Try it -
Write the records out exactly as they read, but not the pictures.

Input records below:

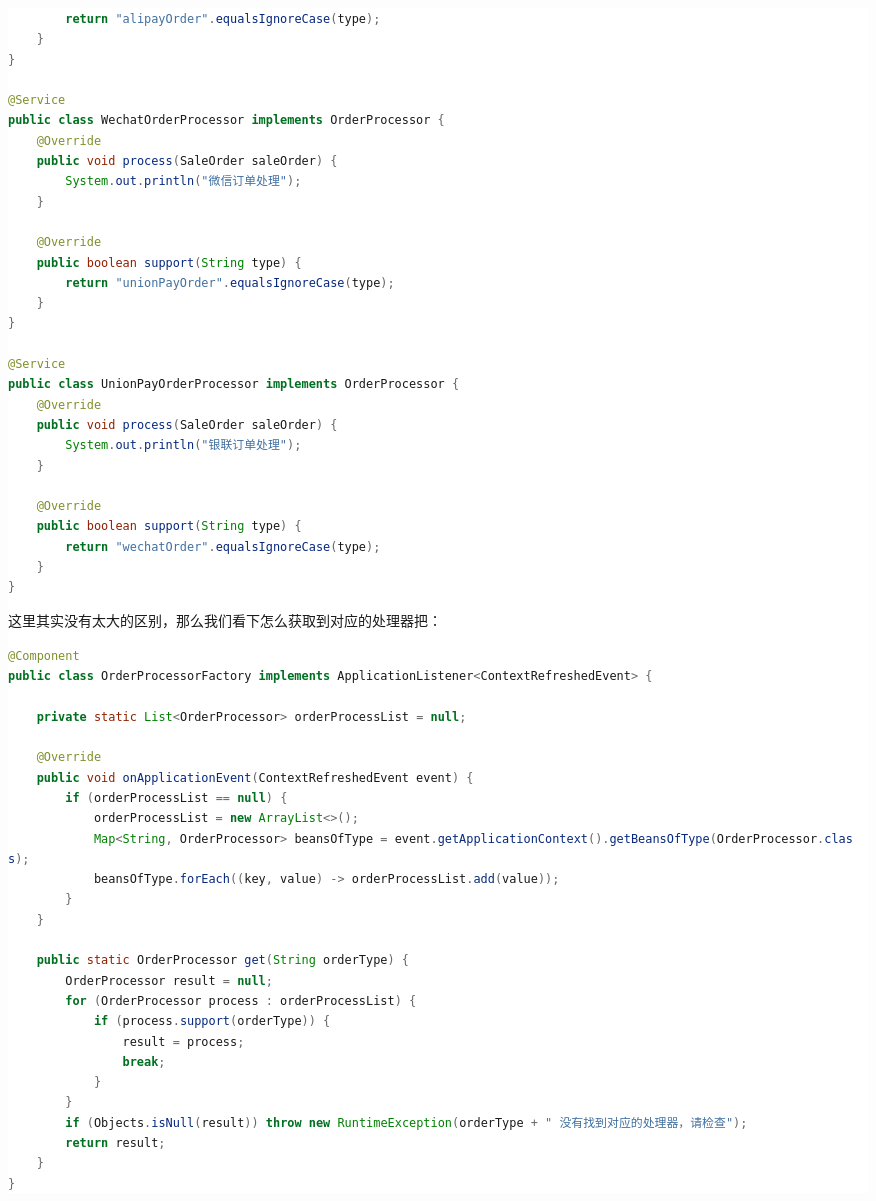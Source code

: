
```java
        return "alipayOrder".equalsIgnoreCase(type);
    }
}

@Service
public class WechatOrderProcessor implements OrderProcessor {
    @Override
    public void process(SaleOrder saleOrder) {
        System.out.println("微信订单处理");
    }

	@Override
    public boolean support(String type) {
        return "unionPayOrder".equalsIgnoreCase(type);
    }
}

@Service
public class UnionPayOrderProcessor implements OrderProcessor {
    @Override
    public void process(SaleOrder saleOrder) {
        System.out.println("银联订单处理");
    }

	@Override
    public boolean support(String type) {
        return "wechatOrder".equalsIgnoreCase(type);
    }
}
```

这里其实没有太大的区别，那么我们看下怎么获取到对应的处理器把：

```java
@Component
public class OrderProcessorFactory implements ApplicationListener<ContextRefreshedEvent> {

    private static List<OrderProcessor> orderProcessList = null;

    @Override
    public void onApplicationEvent(ContextRefreshedEvent event) {
        if (orderProcessList == null) {
            orderProcessList = new ArrayList<>();
            Map<String, OrderProcessor> beansOfType = event.getApplicationContext().getBeansOfType(OrderProcessor.class);
            beansOfType.forEach((key, value) -> orderProcessList.add(value));
        }
    }

    public static OrderProcessor get(String orderType) {
        OrderProcessor result = null;
        for (OrderProcessor process : orderProcessList) {
            if (process.support(orderType)) {
                result = process;
                break;
            }
        }
        if (Objects.isNull(result)) throw new RuntimeException(orderType + " 没有找到对应的处理器，请检查");
        return result;
    }
}
```
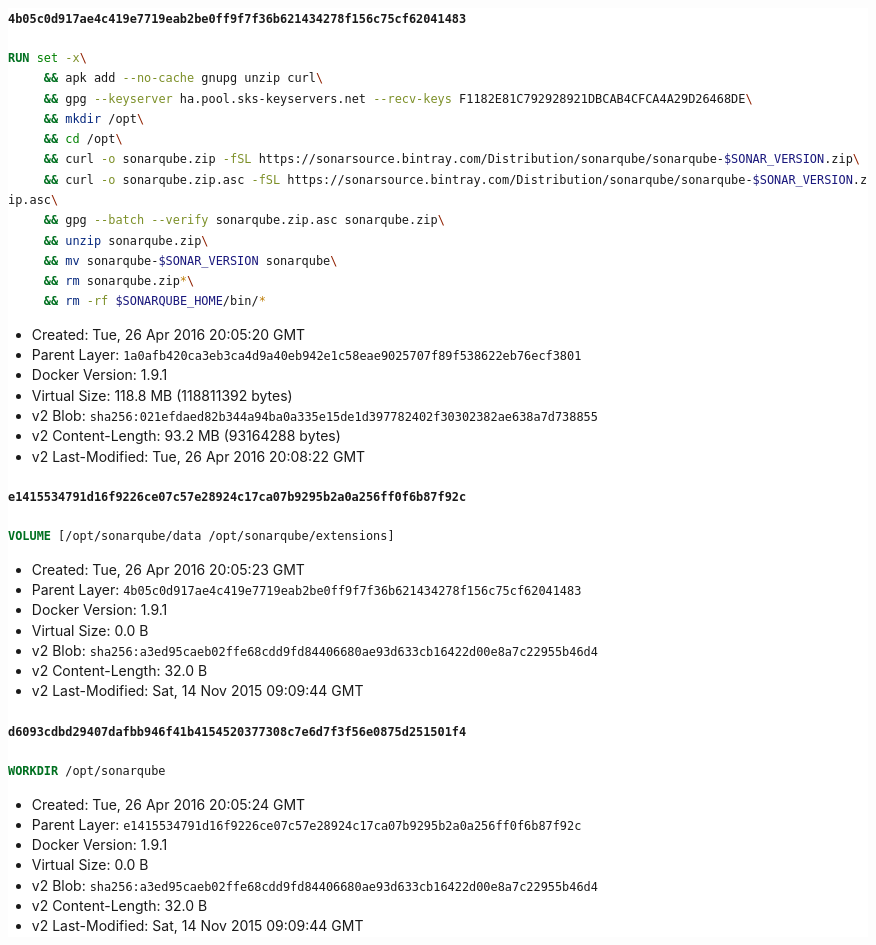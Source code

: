 #### `4b05c0d917ae4c419e7719eab2be0ff9f7f36b621434278f156c75cf62041483`

```dockerfile
RUN set -x\
     && apk add --no-cache gnupg unzip curl\
     && gpg --keyserver ha.pool.sks-keyservers.net --recv-keys F1182E81C792928921DBCAB4CFCA4A29D26468DE\
     && mkdir /opt\
     && cd /opt\
     && curl -o sonarqube.zip -fSL https://sonarsource.bintray.com/Distribution/sonarqube/sonarqube-$SONAR_VERSION.zip\
     && curl -o sonarqube.zip.asc -fSL https://sonarsource.bintray.com/Distribution/sonarqube/sonarqube-$SONAR_VERSION.zip.asc\
     && gpg --batch --verify sonarqube.zip.asc sonarqube.zip\
     && unzip sonarqube.zip\
     && mv sonarqube-$SONAR_VERSION sonarqube\
     && rm sonarqube.zip*\
     && rm -rf $SONARQUBE_HOME/bin/*
```

-	Created: Tue, 26 Apr 2016 20:05:20 GMT
-	Parent Layer: `1a0afb420ca3eb3ca4d9a40eb942e1c58eae9025707f89f538622eb76ecf3801`
-	Docker Version: 1.9.1
-	Virtual Size: 118.8 MB (118811392 bytes)
-	v2 Blob: `sha256:021efdaed82b344a94ba0a335e15de1d397782402f30302382ae638a7d738855`
-	v2 Content-Length: 93.2 MB (93164288 bytes)
-	v2 Last-Modified: Tue, 26 Apr 2016 20:08:22 GMT

#### `e1415534791d16f9226ce07c57e28924c17ca07b9295b2a0a256ff0f6b87f92c`

```dockerfile
VOLUME [/opt/sonarqube/data /opt/sonarqube/extensions]
```

-	Created: Tue, 26 Apr 2016 20:05:23 GMT
-	Parent Layer: `4b05c0d917ae4c419e7719eab2be0ff9f7f36b621434278f156c75cf62041483`
-	Docker Version: 1.9.1
-	Virtual Size: 0.0 B
-	v2 Blob: `sha256:a3ed95caeb02ffe68cdd9fd84406680ae93d633cb16422d00e8a7c22955b46d4`
-	v2 Content-Length: 32.0 B
-	v2 Last-Modified: Sat, 14 Nov 2015 09:09:44 GMT

#### `d6093cdbd29407dafbb946f41b4154520377308c7e6d7f3f56e0875d251501f4`

```dockerfile
WORKDIR /opt/sonarqube
```

-	Created: Tue, 26 Apr 2016 20:05:24 GMT
-	Parent Layer: `e1415534791d16f9226ce07c57e28924c17ca07b9295b2a0a256ff0f6b87f92c`
-	Docker Version: 1.9.1
-	Virtual Size: 0.0 B
-	v2 Blob: `sha256:a3ed95caeb02ffe68cdd9fd84406680ae93d633cb16422d00e8a7c22955b46d4`
-	v2 Content-Length: 32.0 B
-	v2 Last-Modified: Sat, 14 Nov 2015 09:09:44 GMT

End of Input records.

Answer for this exercise -
Source code

:
```java
        return "alipayOrder".equalsIgnoreCase(type);
    }
}

@Service
public class WechatOrderProcessor implements OrderProcessor {
    @Override
    public void process(SaleOrder saleOrder) {
        System.out.println("微信订单处理");
    }

	@Override
    public boolean support(String type) {
        return "unionPayOrder".equalsIgnoreCase(type);
    }
}

@Service
public class UnionPayOrderProcessor implements OrderProcessor {
    @Override
    public void process(SaleOrder saleOrder) {
        System.out.println("银联订单处理");
    }

	@Override
    public boolean support(String type) {
        return "wechatOrder".equalsIgnoreCase(type);
    }
}
```

这里其实没有太大的区别，那么我们看下怎么获取到对应的处理器把：

```java
@Component
public class OrderProcessorFactory implements ApplicationListener<ContextRefreshedEvent> {

    private static List<OrderProcessor> orderProcessList = null;

    @Override
    public void onApplicationEvent(ContextRefreshedEvent event) {
        if (orderProcessList == null) {
            orderProcessList = new ArrayList<>();
            Map<String, OrderProcessor> beansOfType = event.getApplicationContext().getBeansOfType(OrderProcessor.class);
            beansOfType.forEach((key, value) -> orderProcessList.add(value));
        }
    }

    public static OrderProcessor get(String orderType) {
        OrderProcessor result = null;
        for (OrderProcessor process : orderProcessList) {
            if (process.support(orderType)) {
                result = process;
                break;
            }
        }
        if (Objects.isNull(result)) throw new RuntimeException(orderType + " 没有找到对应的处理器，请检查");
        return result;
    }
}
```
Source code

: #### `4b05c0d917ae4c419e7719eab2be0ff9f7f36b621434278f156c75cf62041483`

```dockerfile
RUN set -x\
     && apk add --no-cache gnupg unzip curl\
     && gpg --keyserver ha.pool.sks-keyservers.net --recv-keys F1182E81C792928921DBCAB4CFCA4A29D26468DE\
     && mkdir /opt\
     && cd /opt\
     && curl -o sonarqube.zip -fSL https://sonarsource.bintray.com/Distribution/sonarqube/sonarqube-$SONAR_VERSION.zip\
     && curl -o sonarqube.zip.asc -fSL https://sonarsource.bintray.com/Distribution/sonarqube/sonarqube-$SONAR_VERSION.zip.asc\
     && gpg --batch --verify sonarqube.zip.asc sonarqube.zip\
     && unzip sonarqube.zip\
     && mv sonarqube-$SONAR_VERSION sonarqube\
     && rm sonarqube.zip*\
     && rm -rf $SONARQUBE_HOME/bin/*
```

-	Created: Tue, 26 Apr 2016 20:05:20 GMT
-	Parent Layer: `1a0afb420ca3eb3ca4d9a40eb942e1c58eae9025707f89f538622eb76ecf3801`
-	Docker Version: 1.9.1
-	Virtual Size: 118.8 MB (118811392 bytes)
-	v2 Blob: `sha256:021efdaed82b344a94ba0a335e15de1d397782402f30302382ae638a7d738855`
-	v2 Content-Length: 93.2 MB (93164288 bytes)
-	v2 Last-Modified: Tue, 26 Apr 2016 20:08:22 GMT

#### `e1415534791d16f9226ce07c57e28924c17ca07b9295b2a0a256ff0f6b87f92c`

```dockerfile
VOLUME [/opt/sonarqube/data /opt/sonarqube/extensions]
```

-	Created: Tue, 26 Apr 2016 20:05:23 GMT
-	Parent Layer: `4b05c0d917ae4c419e7719eab2be0ff9f7f36b621434278f156c75cf62041483`
-	Docker Version: 1.9.1
-	Virtual Size: 0.0 B
-	v2 Blob: `sha256:a3ed95caeb02ffe68cdd9fd84406680ae93d633cb16422d00e8a7c22955b46d4`
-	v2 Content-Length: 32.0 B
-	v2 Last-Modified: Sat, 14 Nov 2015 09:09:44 GMT

#### `d6093cdbd29407dafbb946f41b4154520377308c7e6d7f3f56e0875d251501f4`

```dockerfile
WORKDIR /opt/sonarqube
```

-	Created: Tue, 26 Apr 2016 20:05:24 GMT
-	Parent Layer: `e1415534791d16f9226ce07c57e28924c17ca07b9295b2a0a256ff0f6b87f92c`
-	Docker Version: 1.9.1
-	Virtual Size: 0.0 B
-	v2 Blob: `sha256:a3ed95caeb02ffe68cdd9fd84406680ae93d633cb16422d00e8a7c22955b46d4`
-	v2 Content-Length: 32.0 B
-	v2 Last-Modified: Sat, 14 Nov 2015 09:09:44 GMT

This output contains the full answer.